Former Bristow Myers Travel Bureau |
Pat was able to witness one well-remembered Lorain historical event. "My grandfather took us to the river to watch the Roger Blough burn (in June 1971)," she said. "He said it was history being made."
Pat has memories of good Lorain food too. As she noted, "Sometimes, we would even get to eat at the Roman Room Restaurant." She added, "A major treat was donuts from Bob’s."
Pat did venture out of her neighborhood a little farther south down Oberlin Avenue once in a while. "The Meister Rd. shopping center had a Grant’s department store that gave out Green Stamps when purchases were made," she remembered.
Dombrowski-Riddle Funeral Home (one of the few businesses in Pat's old neighborhood that's still in operation) |
She summed it up very simply. "All of this in my very narrow view of the world growing up. We could even sit on the back steps and watch the fireworks from George Daniel Stadium without even leaving home."
Thanks for sharing your memories, Pat!
4 comments:
My mother went to school with Toni Morrison, when she was still Chloe Wofford; Bristow C. Myers was our family doctor-he had an office on 19th Street, just west of Elyria Avenue, behind which was a tree that bore the best pears in town every year.

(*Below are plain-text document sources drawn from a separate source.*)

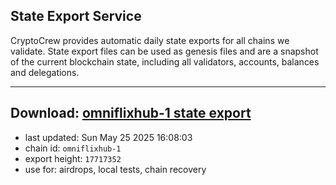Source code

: ## State Export Service
CryptoCrew provides automatic daily state exports for all chains we validate. State export files can be used as genesis files and are a snapshot of the current blockchain state, including all validators, accounts, balances and delegations.

---
**Download: [omniflixhub-1 state export](https://dl-eu2.ccvalidators.com/SERVICE/omniflixhub/omniflixhub-1_export_17717352.json)**
---

- last updated: Sun May 25 2025 16:08:03
- chain id: `omniflixhub-1`
- export height: `17717352`
- use for: airdrops, local tests, chain recovery
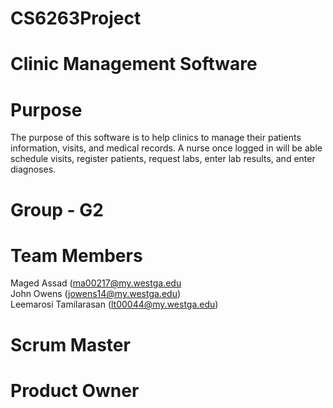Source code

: # CS6263Project
# Clinic Management Software
# Purpose
The purpose of this software is to help clinics to manage their patients information, visits, and medical records. A nurse once logged in will be able schedule visits, register patients, request labs, enter lab results, and enter diagnoses.

# Group - G2

# Team Members
Maged Assad (ma00217@my.westga.edu\
John Owens (jowens14@my.westga.edu)\
Leemarosi Tamilarasan (lt00044@my.westga.edu)

# Scrum Master

# Product Owner
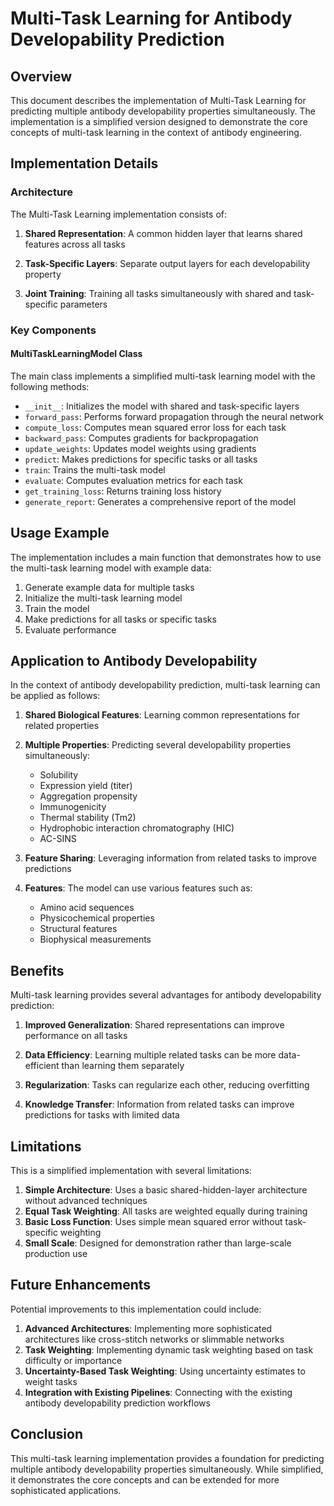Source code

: # Multi-Task Learning for Antibody Developability Prediction

## Overview

This document describes the implementation of Multi-Task Learning for predicting multiple antibody developability properties simultaneously. The implementation is a simplified version designed to demonstrate the core concepts of multi-task learning in the context of antibody engineering.

## Implementation Details

### Architecture

The Multi-Task Learning implementation consists of:

1. **Shared Representation**: A common hidden layer that learns shared features across all tasks

2. **Task-Specific Layers**: Separate output layers for each developability property

3. **Joint Training**: Training all tasks simultaneously with shared and task-specific parameters

### Key Components

#### MultiTaskLearningModel Class

The main class implements a simplified multi-task learning model with the following methods:

- `__init__`: Initializes the model with shared and task-specific layers
- `forward_pass`: Performs forward propagation through the neural network
- `compute_loss`: Computes mean squared error loss for each task
- `backward_pass`: Computes gradients for backpropagation
- `update_weights`: Updates model weights using gradients
- `predict`: Makes predictions for specific tasks or all tasks
- `train`: Trains the multi-task model
- `evaluate`: Computes evaluation metrics for each task
- `get_training_loss`: Returns training loss history
- `generate_report`: Generates a comprehensive report of the model

## Usage Example

The implementation includes a main function that demonstrates how to use the multi-task learning model with example data:

1. Generate example data for multiple tasks
2. Initialize the multi-task learning model
3. Train the model
4. Make predictions for all tasks or specific tasks
5. Evaluate performance

## Application to Antibody Developability

In the context of antibody developability prediction, multi-task learning can be applied as follows:

1. **Shared Biological Features**: Learning common representations for related properties

2. **Multiple Properties**: Predicting several developability properties simultaneously:
   - Solubility
   - Expression yield (titer)
   - Aggregation propensity
   - Immunogenicity
   - Thermal stability (Tm2)
   - Hydrophobic interaction chromatography (HIC)
   - AC-SINS

3. **Feature Sharing**: Leveraging information from related tasks to improve predictions

4. **Features**: The model can use various features such as:
   - Amino acid sequences
   - Physicochemical properties
   - Structural features
   - Biophysical measurements

## Benefits

Multi-task learning provides several advantages for antibody developability prediction:

1. **Improved Generalization**: Shared representations can improve performance on all tasks

2. **Data Efficiency**: Learning multiple related tasks can be more data-efficient than learning them separately

3. **Regularization**: Tasks can regularize each other, reducing overfitting

4. **Knowledge Transfer**: Information from related tasks can improve predictions for tasks with limited data

## Limitations

This is a simplified implementation with several limitations:

1. **Simple Architecture**: Uses a basic shared-hidden-layer architecture without advanced techniques
2. **Equal Task Weighting**: All tasks are weighted equally during training
3. **Basic Loss Function**: Uses simple mean squared error without task-specific weighting
4. **Small Scale**: Designed for demonstration rather than large-scale production use

## Future Enhancements

Potential improvements to this implementation could include:

1. **Advanced Architectures**: Implementing more sophisticated architectures like cross-stitch networks or slimmable networks
2. **Task Weighting**: Implementing dynamic task weighting based on task difficulty or importance
3. **Uncertainty-Based Task Weighting**: Using uncertainty estimates to weight tasks
4. **Integration with Existing Pipelines**: Connecting with the existing antibody developability prediction workflows

## Conclusion

This multi-task learning implementation provides a foundation for predicting multiple antibody developability properties simultaneously. While simplified, it demonstrates the core concepts and can be extended for more sophisticated applications.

I lived on the East Side on Arizona Avenue and I was working on Broadway at HFC when the Roger Blough burned down. My mother called me at work and told me not to come home for lunch because she feared she would be evacuated. Also, the Houff Building you featured, I can remember for a time in the early 1970s upstairs my favorite doctor, Dr. Novello, set up his practice upstairs in that building. I remember going there to see him. I know back in the 1950s he was elsewhere, I think on Broadway. I mostly remember him coming to the house. My main West Side activity was trick or treating at Halloween!! I would go trick or treating with my cousin, Lenny Stitak, and our mothers walked with us after my dad would drop us off. We knew we could get better candy in the better neighborhoods on the westside like on Archwood Avenue, and so that is my recolletion of my West Side Lorain activity, and of course attending LHS which I consider, "West Side" too! (BTW, your security words are getting more difficult for me to read in my old age; and I'm not a robot!)
I don't have anything to do with those security word codes that you have to input to leave a comment--sorry! I guess it's a necessary evil or something. The funny thing is, plenty of spam comments still slip through every once in a while.
I lived on the other side of W 20th between Oberlin and Hamilton across the street from Harrison Elementary and remember many of the same places Pat does. Lawson's for milk, chipped ham and comic books. I remember the gas station on the corner of 21st & Oberlin was run by a gruff old man named Andy. Also on 21st was a general store where neighborhood kids bought candy, the door was usually locked so you'd have to knock on the door and wait for the old woman to come down from the second level. Don't remember how the name was spelled something like Kusski's? Gallo's on 21st & Hamiltion was another store we went to when allowed to cross 21st St.